The broad-based nationalist front created by the Indochinese Communist Party (ICP) in 1941 that dominated the struggle against the return of French colonial domination from September 1945. In 1938, as World War II got underway in Asia, Ho Chi Minh left Moscow for Yan’an before making his way back to southern China. During this time, he closely studied the united front strategy the Chinese Communist Party (CCP) was using against the invading Japanese. In Chongqing, he renewed his contacts with Zhou Enlai, the CCP’s liaison to the Republic of China now operating in southern China. Ho Chi Minh also renewed contacts with ICP cadres such as Vo Nguyen Giap, Pham Van Dong, and Hoang Van Hoan. He then turned to building a clandestine base within Vietnam, selecting the limestone caves of Pac Bo in Cao Bang province, next to Guangxi province in China.

With the collaboration of the acting secretary general of the ICP, Truong Chinh, Ho Chi Minh shifted the party’s line to creating broad-based support with a view to taking power as World War II spread across the globe. Ho did this during the Eighth Plenum of the ICP Central Committee that met at Pac Bo on 10–19 May 1941. He presided over the approval of a resolution that ignored the Comintern’s line at the time as well as Joseph Stalin’s non-aggression pact with Hitler. With the war now underway in Europe and the French knocked out by the Germans, the resolution called for resistance to the Japanese, opposition to the collaborating Vichy authorities in Indochina, and cooperation with the Chinese.

This meeting also created a broad-based nationalist front, the Viet Nam Doc Lap Dong Minh (Vietnam Independence League), more commonly known as the Viet Minh. Through the Viet Minh, the ICP abandoned its earlier emphasis on class struggle in favour of creating a broad nationalist front to attract support for the “national liberation revolution” (Cach Mang Giai Phong Dan Toc) from all parts of society. A directing committee, the Tong Bo Viet Minh, ran the front from on high, establishing “national salvation” associations in order to organize and mobilize peasants, women, traders, etc. into the movement.

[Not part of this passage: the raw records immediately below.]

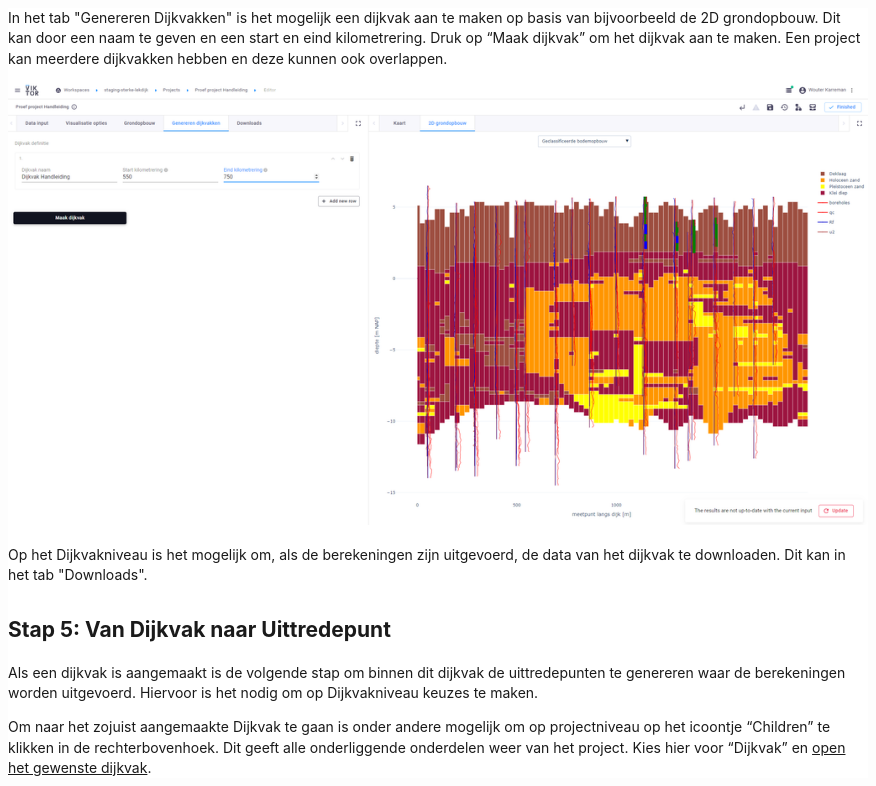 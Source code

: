 
In het tab "Genereren Dijkvakken" is het mogelijk een dijkvak aan te maken op basis van bijvoorbeeld de 2D grondopbouw. Dit kan door een naam te geven en een start en eind  kilometrering. Druk op “Maak dijkvak” om het dijkvak aan te maken. Een project kan meerdere dijkvakken hebben en deze kunnen ook overlappen.

![Screenshot](./img/Step_4_5.png?csf=1&web=1&e=sIdfhqg)

Op het Dijkvakniveau is het mogelijk om, als de berekeningen zijn uitgevoerd, de data van het dijkvak te downloaden. Dit kan in het tab "Downloads".

## Stap 5: Van Dijkvak naar Uittredepunt

Als een dijkvak is aangemaakt is de volgende stap om binnen dit dijkvak de uittredepunten te genereren waar de berekeningen worden uitgevoerd. Hiervoor is het nodig om op Dijkvakniveau keuzes te maken. 

Om naar het zojuist aangemaakte Dijkvak te gaan is onder andere mogelijk om op projectniveau op het icoontje “Children” te klikken in de rechterbovenhoek. Dit geeft alle onderliggende onderdelen weer van het project. Kies hier voor “Dijkvak” en [open het gewenste dijkvak](https://hdsr.viktor.ai/workspaces/1/app/editor/1869).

Following the overthrow of the French by the Japanese and then the Japanese by the Allies, the Viet Minh was able to ride a wave of popular discontent to power. With the advent of the Democratic Republic of Vietnam (DRV) in August–September 1945, the Viet Minh continued to exist as a political party. However, non-communist parties such as the Vietnamese Nationalist Party (Viet Nam Quoc Dan Dang, or VNQDD) successfully cast it as a communist front organization, equating it with the ICP. In May 1946, as armed clashes broke out between the forces of the DRV and the ICP on the one hand and the anti-communist nationalist parties on the other, the DRV created a new national front called the Association of United Vietnamese People (Hoi Lien Hiep Quoc Dan Viet Nam) or Lien Viet for short. Ho Chi Minh was honorary president of this “super” national front, which regrouped all patriotic individuals who had not yet joined the Viet Minh front. The Viet Minh continued to exist until it was formally replaced by the Lien Viet organization during the Second Party Congress in early 1951. The term, however, did not disappear and was used by both the French and the Vietnamese throughout the rest of the war, even though it technically no longer existed during the second half of the Indochina War.